** Opening DATA TO EXAMINE block **
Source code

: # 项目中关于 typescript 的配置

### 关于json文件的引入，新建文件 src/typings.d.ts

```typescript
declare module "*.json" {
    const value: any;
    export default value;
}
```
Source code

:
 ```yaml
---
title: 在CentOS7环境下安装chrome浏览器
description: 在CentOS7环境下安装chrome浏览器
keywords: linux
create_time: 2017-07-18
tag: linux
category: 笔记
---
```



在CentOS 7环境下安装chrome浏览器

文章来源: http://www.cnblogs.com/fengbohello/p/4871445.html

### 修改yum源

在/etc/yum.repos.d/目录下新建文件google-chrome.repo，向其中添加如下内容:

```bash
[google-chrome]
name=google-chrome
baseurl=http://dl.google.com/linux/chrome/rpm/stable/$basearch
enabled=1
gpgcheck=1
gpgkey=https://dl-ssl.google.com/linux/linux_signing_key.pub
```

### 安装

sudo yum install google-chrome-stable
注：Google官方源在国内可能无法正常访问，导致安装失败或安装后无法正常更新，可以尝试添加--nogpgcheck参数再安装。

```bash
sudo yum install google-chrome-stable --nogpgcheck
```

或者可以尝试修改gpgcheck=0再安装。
** Closing DATA TO EXAMINE block **
** Opening DATA TO EXAMINE block **
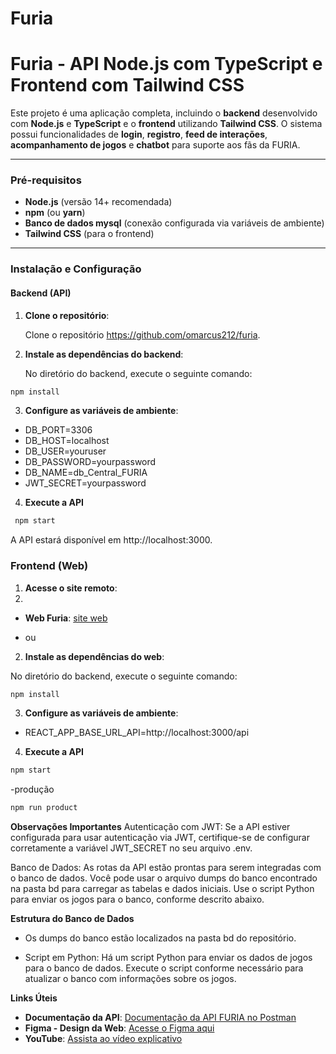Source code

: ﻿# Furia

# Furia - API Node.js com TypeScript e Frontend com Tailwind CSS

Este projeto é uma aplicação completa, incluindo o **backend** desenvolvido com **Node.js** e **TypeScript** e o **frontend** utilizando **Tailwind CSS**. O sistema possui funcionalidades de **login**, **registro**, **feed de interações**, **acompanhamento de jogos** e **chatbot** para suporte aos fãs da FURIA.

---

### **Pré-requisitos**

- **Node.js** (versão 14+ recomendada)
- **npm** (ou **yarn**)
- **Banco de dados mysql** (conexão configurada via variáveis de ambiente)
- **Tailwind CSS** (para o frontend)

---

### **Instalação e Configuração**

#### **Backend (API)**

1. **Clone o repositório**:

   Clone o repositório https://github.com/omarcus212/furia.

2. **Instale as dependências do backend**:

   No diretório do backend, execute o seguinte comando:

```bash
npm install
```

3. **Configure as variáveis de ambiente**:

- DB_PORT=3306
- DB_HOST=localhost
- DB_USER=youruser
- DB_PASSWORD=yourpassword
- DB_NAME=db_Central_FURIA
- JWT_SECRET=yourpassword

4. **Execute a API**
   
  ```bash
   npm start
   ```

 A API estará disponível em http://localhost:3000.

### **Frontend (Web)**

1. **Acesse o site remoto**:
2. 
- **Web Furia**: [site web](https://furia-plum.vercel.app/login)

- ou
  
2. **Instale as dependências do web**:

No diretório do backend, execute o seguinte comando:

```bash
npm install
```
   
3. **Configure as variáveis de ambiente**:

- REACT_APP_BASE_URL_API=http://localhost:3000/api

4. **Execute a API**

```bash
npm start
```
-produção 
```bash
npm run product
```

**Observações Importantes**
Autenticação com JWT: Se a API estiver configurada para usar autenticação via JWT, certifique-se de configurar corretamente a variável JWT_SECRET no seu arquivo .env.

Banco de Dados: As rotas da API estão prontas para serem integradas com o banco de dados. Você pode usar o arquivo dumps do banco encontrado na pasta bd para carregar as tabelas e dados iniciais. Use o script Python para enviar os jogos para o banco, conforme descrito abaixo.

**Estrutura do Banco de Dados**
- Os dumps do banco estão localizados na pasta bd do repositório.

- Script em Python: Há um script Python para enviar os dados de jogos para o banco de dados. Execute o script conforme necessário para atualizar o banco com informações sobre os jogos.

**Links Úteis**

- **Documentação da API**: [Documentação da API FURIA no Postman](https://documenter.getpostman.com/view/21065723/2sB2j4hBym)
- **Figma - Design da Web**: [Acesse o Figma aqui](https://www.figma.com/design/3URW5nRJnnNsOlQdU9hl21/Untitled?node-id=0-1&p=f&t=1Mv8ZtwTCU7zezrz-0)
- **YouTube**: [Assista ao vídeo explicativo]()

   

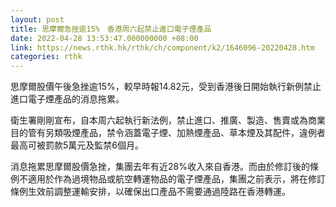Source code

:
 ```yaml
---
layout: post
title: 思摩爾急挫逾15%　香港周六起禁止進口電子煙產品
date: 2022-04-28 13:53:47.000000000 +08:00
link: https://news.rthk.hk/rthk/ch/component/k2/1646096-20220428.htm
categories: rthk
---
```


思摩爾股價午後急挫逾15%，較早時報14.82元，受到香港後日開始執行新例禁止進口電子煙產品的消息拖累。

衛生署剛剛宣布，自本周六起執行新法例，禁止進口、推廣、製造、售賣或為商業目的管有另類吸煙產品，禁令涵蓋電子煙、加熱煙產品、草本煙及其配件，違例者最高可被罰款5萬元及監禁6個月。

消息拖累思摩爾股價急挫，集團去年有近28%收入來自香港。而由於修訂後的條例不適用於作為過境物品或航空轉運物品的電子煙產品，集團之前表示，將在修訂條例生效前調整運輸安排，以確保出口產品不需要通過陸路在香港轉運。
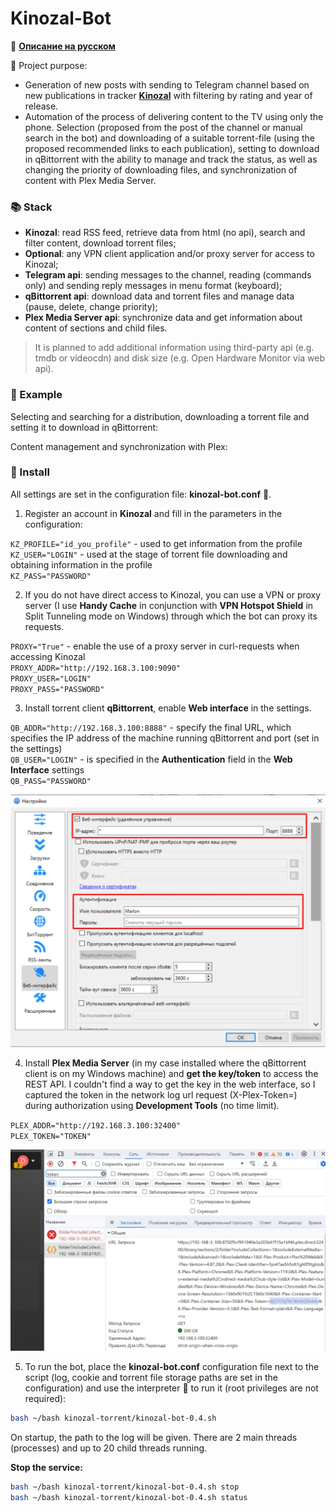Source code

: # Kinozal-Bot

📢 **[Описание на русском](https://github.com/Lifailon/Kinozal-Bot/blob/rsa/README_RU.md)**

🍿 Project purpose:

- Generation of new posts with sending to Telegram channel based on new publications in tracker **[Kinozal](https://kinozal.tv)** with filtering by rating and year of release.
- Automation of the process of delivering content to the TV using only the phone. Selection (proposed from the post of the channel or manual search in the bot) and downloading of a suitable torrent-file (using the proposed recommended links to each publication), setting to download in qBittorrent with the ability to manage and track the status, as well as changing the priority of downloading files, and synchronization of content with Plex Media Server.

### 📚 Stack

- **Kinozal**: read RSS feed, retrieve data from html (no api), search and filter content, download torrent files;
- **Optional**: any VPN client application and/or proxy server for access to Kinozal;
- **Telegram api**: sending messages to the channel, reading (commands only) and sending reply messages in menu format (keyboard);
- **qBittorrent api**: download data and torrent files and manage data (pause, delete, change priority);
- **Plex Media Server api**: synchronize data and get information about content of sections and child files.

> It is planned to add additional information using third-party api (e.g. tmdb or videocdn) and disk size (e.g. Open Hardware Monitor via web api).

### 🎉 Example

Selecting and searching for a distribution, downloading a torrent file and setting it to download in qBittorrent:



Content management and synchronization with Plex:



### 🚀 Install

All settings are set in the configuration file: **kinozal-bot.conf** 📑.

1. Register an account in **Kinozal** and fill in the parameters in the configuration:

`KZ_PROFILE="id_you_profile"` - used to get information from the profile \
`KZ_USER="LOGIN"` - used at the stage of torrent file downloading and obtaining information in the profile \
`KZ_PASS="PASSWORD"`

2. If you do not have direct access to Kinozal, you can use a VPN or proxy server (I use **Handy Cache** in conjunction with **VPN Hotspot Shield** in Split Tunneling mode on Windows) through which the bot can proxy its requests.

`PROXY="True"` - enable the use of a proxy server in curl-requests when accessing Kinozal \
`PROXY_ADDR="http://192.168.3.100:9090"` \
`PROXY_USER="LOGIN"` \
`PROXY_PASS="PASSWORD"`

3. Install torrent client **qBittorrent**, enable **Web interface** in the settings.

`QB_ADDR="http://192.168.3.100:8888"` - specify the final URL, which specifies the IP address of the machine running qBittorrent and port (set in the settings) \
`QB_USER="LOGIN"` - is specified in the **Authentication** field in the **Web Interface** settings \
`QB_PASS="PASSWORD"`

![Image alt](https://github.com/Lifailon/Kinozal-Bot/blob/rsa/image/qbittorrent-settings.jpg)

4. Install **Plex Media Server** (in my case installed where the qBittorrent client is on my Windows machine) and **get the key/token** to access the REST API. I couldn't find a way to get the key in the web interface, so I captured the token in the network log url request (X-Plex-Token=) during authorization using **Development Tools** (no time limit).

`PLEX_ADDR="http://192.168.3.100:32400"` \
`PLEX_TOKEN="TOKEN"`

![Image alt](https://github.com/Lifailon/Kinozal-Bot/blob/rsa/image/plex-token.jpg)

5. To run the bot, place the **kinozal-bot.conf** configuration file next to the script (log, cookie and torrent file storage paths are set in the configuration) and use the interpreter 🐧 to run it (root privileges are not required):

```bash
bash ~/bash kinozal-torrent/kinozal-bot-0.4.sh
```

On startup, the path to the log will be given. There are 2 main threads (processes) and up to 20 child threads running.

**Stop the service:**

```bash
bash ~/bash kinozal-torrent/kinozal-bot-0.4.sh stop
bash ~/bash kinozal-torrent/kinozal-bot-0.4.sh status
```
** Closing DATA TO EXAMINE block **
WHAT IS BEING ASKED
Only lines containing the word "Acesse" should be copied from the material above.

EXPECTED ANSWER
1. **Acesse o site remoto**:
- **Figma - Design da Web**: [Acesse o Figma aqui](https://www.figma.com/design/3URW5nRJnnNsOlQdU9hl21/Untitled?node-id=0-1&p=f&t=1Mv8ZtwTCU7zezrz-0)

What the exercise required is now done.